Windows VMs stuck on boot after Proxmox Upgrade to 7.0

Very interesting, I am convinced that with a kernel 5.4 also Proxmox 7.2 does not present problems (obviously to be verified, it would be interesting to do so).

Do you have a test node with Proxmox 7.2-7 completely updated but with the kernel a downgrade to 5.4, so that you can test it for 30 days with some Windows VM?
I have today two production clusters PVE7 (each 3 nodes) of schools ( vacation) fully ugraded running with kernel 5.4. These cluster had kernel 5.15 and today ca. 20 VMs with spinning circle
 
Perfect. While you try to use 7.2-7 nodes with a 5.4 kernel ... A question arises spontaneously to the Proxmox Developers ... If it is true that a 5.4 kernel does not give problems all else being equal, while a 5.11 or higher kernel does, how does it differ?
 
It seems that sometihing changed after i appplied suggested modificaiton.
i just reboot all my vdi with Windows 2019 and all get ok (163 VM with Windows 2019, some with uptime since 17-7-2022)
 
It seems that sometihing changed after i appplied suggested modificaiton.
i just reboot all my vdi with Windows 2019 and all get ok (163 VM with Windows 2019, some with uptime since 17-7-2022)
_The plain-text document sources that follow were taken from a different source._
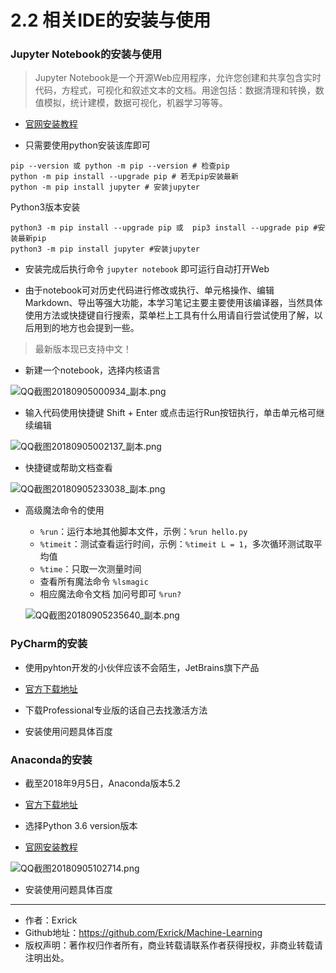 # 2.2 相关IDE的安装与使用

### Jupyter Notebook的安装与使用

> Jupyter Notebook是一个开源Web应用程序，允许您创建和共享包含实时代码，方程式，可视化和叙述文本的文档。用途包括：数据清理和转换，数值模拟，统计建模，数据可视化，机器学习等等。

- [官网安装教程](http://jupyter.org/install)

- 只需要使用python安装该库即可

``` 
pip --version 或 python -m pip --version # 检查pip 
python -m pip install --upgrade pip # 若无pip安装最新
python -m pip install jupyter # 安装jupyter
```
Python3版本安装
```
python3 -m pip install --upgrade pip 或  pip3 install --upgrade pip #安装最新pip
python3 -m pip install jupyter #安装jupyter
```
- 安装完成后执行命令 `jupyter notebook` 即可运行自动打开Web

- 由于notebook可对历史代码进行修改或执行、单元格操作、编辑Markdown、导出等强大功能，本学习笔记主要主要使用该编译器，当然具体使用方法或快捷键自行搜索，菜单栏上工具有什么用请自行尝试使用了解，以后用到的地方也会提到一些。

> 最新版本现已支持中文！

- 新建一个notebook，选择内核语言

![QQ截图20180905000934_副本.png](https://i.loli.net/2018/09/05/5b8eafee6da67.png)

- 输入代码使用快捷键 Shift + Enter 或点击运行Run按钮执行，单击单元格可继续编辑

![QQ截图20180905002137_副本.png](https://i.loli.net/2018/09/05/5b8eb1f0e1030.png)

- 快捷键或帮助文档查看

![QQ截图20180905233038_副本.png](https://i.loli.net/2018/09/05/5b8ff7db3cc99.png)

- 高级魔法命令的使用

    - `%run`：运行本地其他脚本文件，示例：`%run hello.py`
    - `%timeit`：测试查看运行时间，示例：`%timeit L = 1`，多次循环测试取平均值
    - `%time`：只取一次测量时间
    - 查看所有魔法命令 `%lsmagic`
    - 相应魔法命令文档 加问号即可 `%run?`

    ![QQ截图20180905235640_副本.png](https://i.loli.net/2018/09/05/5b8ffce1e1bc3.png)

### PyCharm的安装

- 使用pyhton开发的小伙伴应该不会陌生，JetBrains旗下产品

- [官方下载地址](https://www.jetbrains.com/pycharm/download/#section=windows)

- 下载Professional专业版的话自己去找激活方法

- 安装使用问题具体百度

### Anaconda的安装

- 截至2018年9月5日，Anaconda版本5.2

- [官方下载地址](https://www.anaconda.com/download/)

- 选择Python 3.6 version版本

- [官网安装教程](http://docs.anaconda.com/anaconda/install/windows/)

![QQ截图20180905102714.png](https://i.loli.net/2018/09/05/5b8f3f292314b.png)

- 安装使用问题具体百度

---

- 作者：Exrick
- Github地址：https://github.com/Exrick/Machine-Learning
- 版权声明：著作权归作者所有，商业转载请联系作者获得授权，非商业转载请注明出处。
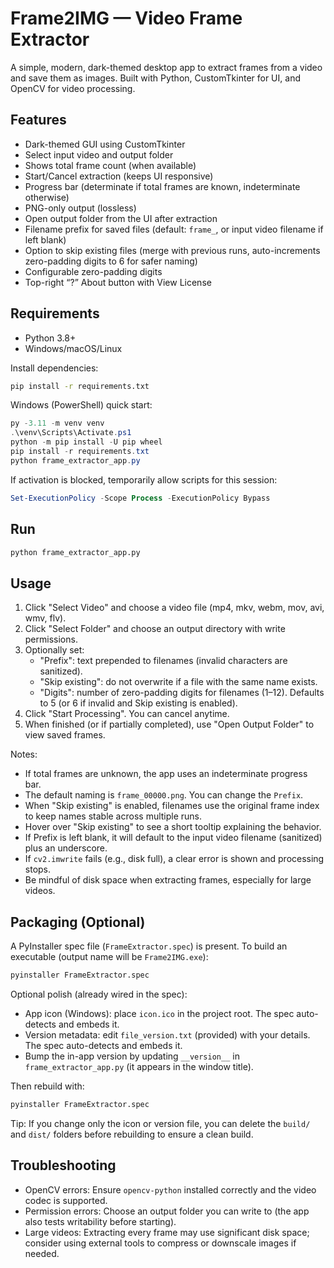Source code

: # Frame2IMG — Video Frame Extractor

A simple, modern, dark-themed desktop app to extract frames from a video and save them as images.
Built with Python, CustomTkinter for UI, and OpenCV for video processing.

## Features

- Dark-themed GUI using CustomTkinter
- Select input video and output folder
- Shows total frame count (when available)
- Start/Cancel extraction (keeps UI responsive)
- Progress bar (determinate if total frames are known, indeterminate otherwise)
- PNG-only output (lossless)
- Open output folder from the UI after extraction
- Filename prefix for saved files (default: `frame_`, or input video filename if left blank)
- Option to skip existing files (merge with previous runs, auto-increments zero-padding digits to 6 for safer naming)
- Configurable zero-padding digits
- Top-right “?” About button with View License

## Requirements

- Python 3.8+
- Windows/macOS/Linux

Install dependencies:

```bash
pip install -r requirements.txt
```

Windows (PowerShell) quick start:

```powershell
py -3.11 -m venv venv
.\venv\Scripts\Activate.ps1
python -m pip install -U pip wheel
pip install -r requirements.txt
python frame_extractor_app.py
```

If activation is blocked, temporarily allow scripts for this session:

```powershell
Set-ExecutionPolicy -Scope Process -ExecutionPolicy Bypass
```

## Run

```bash
python frame_extractor_app.py
```

## Usage

1. Click "Select Video" and choose a video file (mp4, mkv, webm, mov, avi, wmv, flv).
2. Click "Select Folder" and choose an output directory with write permissions.
3. Optionally set:
   - "Prefix": text prepended to filenames (invalid characters are sanitized).
   - "Skip existing": do not overwrite if a file with the same name exists.
   - "Digits": number of zero-padding digits for filenames (1–12). Defaults to 5 (or 6 if invalid and Skip existing is enabled).
4. Click "Start Processing". You can cancel anytime.
5. When finished (or if partially completed), use "Open Output Folder" to view saved frames.

Notes:

- If total frames are unknown, the app uses an indeterminate progress bar.
- The default naming is `frame_00000.png`. You can change the `Prefix`.
- When "Skip existing" is enabled, filenames use the original frame index to keep names stable across multiple runs.
- Hover over "Skip existing" to see a short tooltip explaining the behavior.
- If Prefix is left blank, it will default to the input video filename (sanitized) plus an underscore.
- If `cv2.imwrite` fails (e.g., disk full), a clear error is shown and processing stops.
- Be mindful of disk space when extracting frames, especially for large videos.

## Packaging (Optional)

A PyInstaller spec file (`FrameExtractor.spec`) is present. To build an executable (output name will be `Frame2IMG.exe`):

```bash
pyinstaller FrameExtractor.spec
```

Optional polish (already wired in the spec):

- App icon (Windows): place `icon.ico` in the project root. The spec auto-detects and embeds it.
- Version metadata: edit `file_version.txt` (provided) with your details. The spec auto-detects and embeds it.
- Bump the in-app version by updating `__version__` in `frame_extractor_app.py` (it appears in the window title).

Then rebuild with:

```bash
pyinstaller FrameExtractor.spec
```

Tip: If you change only the icon or version file, you can delete the `build/` and `dist/` folders before rebuilding to ensure a clean build.

## Troubleshooting

- OpenCV errors: Ensure `opencv-python` installed correctly and the video codec is supported.
- Permission errors: Choose an output folder you can write to (the app also tests writability before starting).
- Large videos: Extracting every frame may use significant disk space; consider using external tools to compress or downscale images if needed.
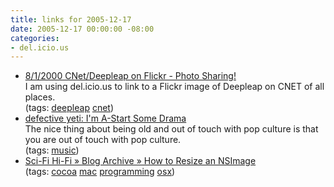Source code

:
 ```yaml
---
title: links for 2005-12-17
date: 2005-12-17 00:00:00 -08:00
categories:
- del.icio.us
---
```


<ul class="delicious">
	<li>
		<div class="delicious-link"><a href="http://flickr.com/photos/adammathes/74049809/">8/1/2000 CNet/Deepleap on Flickr - Photo Sharing!</a></div>
		<div class="delicious-extended">I am using del.icio.us to link to a Flickr image of Deepleap on CNET of all places.</div>
		<div class="delicious-tags">(tags: <a href="http://del.icio.us/torrez/deepleap">deepleap</a> <a href="http://del.icio.us/torrez/cnet">cnet</a>)</div>
	</li>
	<li>
		<div class="delicious-link"><a href="http://www.defectiveyeti.com/archives/001534.html">defective yeti: I'm A-Start Some Drama</a></div>
		<div class="delicious-extended">The nice thing about being old and out of touch with pop culture is that you are out of touch with pop culture.</div>
		<div class="delicious-tags">(tags: <a href="http://del.icio.us/torrez/music">music</a>)</div>
	</li>
	<li>
		<div class="delicious-link"><a href="http://weblog.scifihifi.com/2005/06/25/how-to-resize-an-nsimage/">Sci-Fi Hi-Fi » Blog Archive » How to Resize an NSImage</a></div>
		<div class="delicious-tags">(tags: <a href="http://del.icio.us/torrez/cocoa">cocoa</a> <a href="http://del.icio.us/torrez/mac">mac</a> <a href="http://del.icio.us/torrez/programming">programming</a> <a href="http://del.icio.us/torrez/osx">osx</a>)</div>
	</li>
</ul>
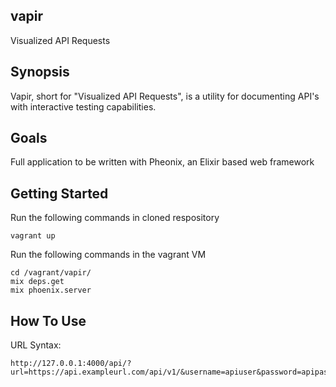 ## vapir

Visualized API Requests

## Synopsis

Vapir, short for "Visualized API Requests", is a utility for documenting API's with interactive testing capabilities.
	
## Goals

Full application to be written with Pheonix, an Elixir based web framework

## Getting Started

Run the following commands in cloned respository
```
vagrant up
```

Run the following commands in the vagrant VM
```
cd /vagrant/vapir/
mix deps.get
mix phoenix.server
```

## How To Use

URL Syntax:
```
http://127.0.0.1:4000/api/?url=https://api.exampleurl.com/api/v1/&username=apiuser&password=apipassword
```
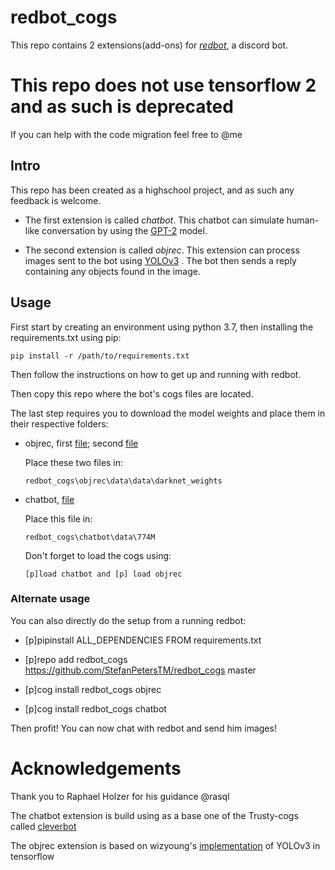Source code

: # redbot_cogs
This repo contains 2 extensions(add-ons) for [*redbot*](https://github.com/Cog-Creators/Red-DiscordBot), a discord bot.

# This repo does not use tensorflow 2 and as such is deprecated
If you can help with the code migration feel free to @me

## Intro
This repo has been created as a highschool project, and as such any feedback is welcome.

- The first extension is called *chatbot*. This chatbot can simulate human-like conversation by using the [GPT-2](https://github.com/openai/gpt-2) model.

- The second extension is called *objrec*. This extension can process images sent to the bot using [YOLOv3](https://pjreddie.com/media/files/papers/YOLOv3.pdf) . The bot then sends a reply containing any objects found in the image.

## Usage
First start by creating an environment using python 3.7, then installing the requirements.txt using pip:

```
pip install -r /path/to/requirements.txt
``` 

Then follow the instructions on how to get up and running with redbot.

Then copy this repo where the bot's cogs files are located.

The last step requires you to download the model weights and place them in their respective folders:

- objrec, first [file](https://1drv.ms/u/s!Annk_cU7Ejkpg06Hq-S6DXEoMawQ?e=Z17Dbr); second [file](https://1drv.ms/u/s!Annk_cU7Ejkpg0_cvAXOVBt5wQ-v?e=VeWulX)
    
    
    Place these two files in:
    ```
    redbot_cogs\objrec\data\data\darknet_weights
    ```

- chatbot, [file](https://1drv.ms/u/s!Annk_cU7Ejkpg1BBRdQZTixrhAWP?e=adUeXi)


    Place this file in:
    ```
    redbot_cogs\chatbot\data\774M
    ```
    
    Don't forget to load the cogs using:
    ```
    [p]load chatbot and [p] load objrec
    ```
    
### Alternate usage
You can also directly do the setup from a running redbot:
    
- [p]pipinstall ALL_DEPENDENCIES FROM requirements.txt
    
- [p]repo add redbot_cogs https://github.com/StefanPetersTM/redbot_cogs master    
    
- [p]cog install redbot_cogs objrec
    
- [p]cog install redbot_cogs chatbot

    
    
Then profit! You can now chat with redbot and send him images!

# Acknowledgements
Thank you to Raphael Holzer for his guidance @rasql

The chatbot extension is build using as a base one of the Trusty-cogs called [cleverbot](https://github.com/TrustyJAID/Trusty-cogs/tree/master/cleverbot) 

The objrec extension is based on wizyoung's [implementation](https://github.com/wizyoung/YOLOv3_TensorFlow) of YOLOv3 in tensorflow
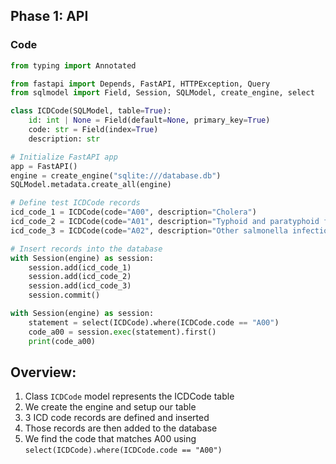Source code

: ## Phase 1: API

### Code
```python
from typing import Annotated

from fastapi import Depends, FastAPI, HTTPException, Query
from sqlmodel import Field, Session, SQLModel, create_engine, select

class ICDCode(SQLModel, table=True):
    id: int | None = Field(default=None, primary_key=True)
    code: str = Field(index=True)
    description: str

# Initialize FastAPI app
app = FastAPI()
engine = create_engine("sqlite:///database.db")
SQLModel.metadata.create_all(engine)

# Define test ICDCode records
icd_code_1 = ICDCode(code="A00", description="Cholera")
icd_code_2 = ICDCode(code="A01", description="Typhoid and paratyphoid fevers")
icd_code_3 = ICDCode(code="A02", description="Other salmonella infections")

# Insert records into the database
with Session(engine) as session:
    session.add(icd_code_1)
    session.add(icd_code_2)
    session.add(icd_code_3)
    session.commit()

with Session(engine) as session:
    statement = select(ICDCode).where(ICDCode.code == "A00")
    code_a00 = session.exec(statement).first()
    print(code_a00)
```

## Overview:
1. Class `ICDCode` model represents the ICDCode table
2. We create the engine and setup our table
3. 3 ICD code records are defined and inserted
4. Those records are then added to the database
5. We find the code that matches A00 using `select(ICDCode).where(ICDCode.code == "A00")`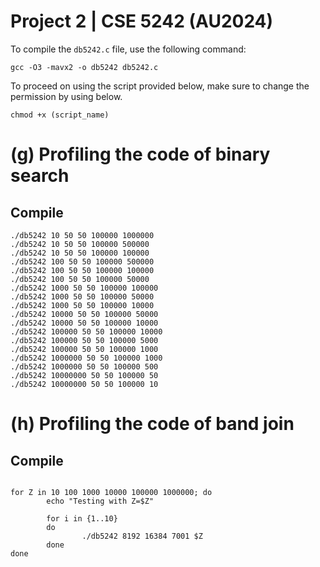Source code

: # Project 2 | CSE 5242 (AU2024) 

To compile the `db5242.c` file, use the following command:
```shell
gcc -O3 -mavx2 -o db5242 db5242.c

```
To proceed on using the script provided below, make sure to change the permission by using below.
```shell
chmod +x (script_name)
```


# (g) Profiling the code of binary search
## Compile

```shell
./db5242 10 50 50 100000 1000000
./db5242 10 50 50 100000 500000
./db5242 10 50 50 100000 100000
./db5242 100 50 50 100000 500000
./db5242 100 50 50 100000 100000
./db5242 100 50 50 100000 50000
./db5242 1000 50 50 100000 100000
./db5242 1000 50 50 100000 50000
./db5242 1000 50 50 100000 10000
./db5242 10000 50 50 100000 50000
./db5242 10000 50 50 100000 10000
./db5242 100000 50 50 100000 10000
./db5242 100000 50 50 100000 5000
./db5242 100000 50 50 100000 1000
./db5242 1000000 50 50 100000 1000
./db5242 1000000 50 50 100000 500
./db5242 10000000 50 50 100000 50
./db5242 10000000 50 50 100000 10
```

# (h) Profiling the code of band join
## Compile
```shell

for Z in 10 100 1000 10000 100000 1000000; do
        echo "Testing with Z=$Z"

        for i in {1..10}
        do
                ./db5242 8192 16384 7001 $Z
        done
done
```

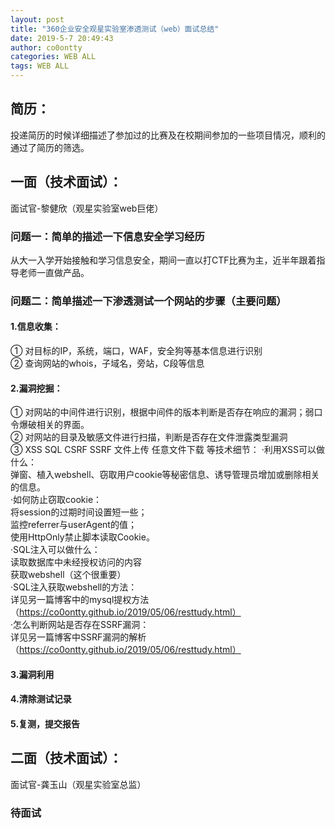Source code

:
 ```yaml
---
layout: post
title: "360企业安全观星实验室渗透测试（web）面试总结"
date: 2019-5-7 20:49:43
author: co0ontty
categories: WEB ALL
tags: WEB ALL 
---
```

## 简历：
投递简历的时候详细描述了参加过的比赛及在校期间参加的一些项目情况，顺利的通过了简历的筛选。
## 一面（技术面试）：
面试官-黎健欣（观星实验室web巨佬）   
### 问题一：简单的描述一下信息安全学习经历  
从大一入学开始接触和学习信息安全，期间一直以打CTF比赛为主，近半年跟着指导老师一直做产品。
### 问题二：简单描述一下渗透测试一个网站的步骤（主要问题）  
#### 1.信息收集：
① 对目标的IP，系统，端口，WAF，安全狗等基本信息进行识别  
② 查询网站的whois，子域名，旁站，C段等信息   
#### 2.漏洞挖掘：
① 对网站的中间件进行识别，根据中间件的版本判断是否存在响应的漏洞；弱口令爆破相关的界面。  
② 对网站的目录及敏感文件进行扫描，判断是否存在文件泄露类型漏洞  
③ XSS SQL CSRF SSRF 文件上传 任意文件下载 等技术细节：
·利用XSS可以做什么：  
弹窗、植入webshell、窃取用户cookie等秘密信息、诱导管理员增加或删除相关的信息。    
·如何防止窃取cookie：    
将session的过期时间设置短一些；  
监控referrer与userAgent的值；  
使用HttpOnly禁止脚本读取Cookie。  
·SQL注入可以做什么：  
读取数据库中未经授权访问的内容  
获取webshell（这个很重要）  
·SQL注入获取webshell的方法：  
详见另一篇博客中的mysql提权方法（https://co0ontty.github.io/2019/05/06/resttudy.html）    
·怎么判断网站是否存在SSRF漏洞：  
详见另一篇博客中SSRF漏洞的解析（https://co0ontty.github.io/2019/05/06/resttudy.html）  
#### 3.漏洞利用
#### 4.清除测试记录 
#### 5.复测，提交报告
## 二面（技术面试）：
面试官-龚玉山（观星实验室总监）
### 待面试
sorry, in detail which modification?
Several have been proposed ...
Various downgrades, tuning in VM options, etc.
 
So at one point this issue went away... maybe a few months ago... sorry id have to go back in this thread... I havent had any issues on 5.13 and qemu 6.2 until the most recent update. I'm using uefi (i know you were looking for people using the 4m version) and a Q35 machine. It acts very strange and I'm wondering if its not a partial windows thing for us windows server users. I can shut the VM down cleanly but I cant reboot it, it just hangs there. I also cant do any windows updates... If I install and shut down as soon as it boots it pulls them all back out... says it ran into an issue. I just spent 3 hours rolling updates in and out trying to find the issue... i got nothing. I cant make it do anything other than whats described. If you have something you want me to test let me know.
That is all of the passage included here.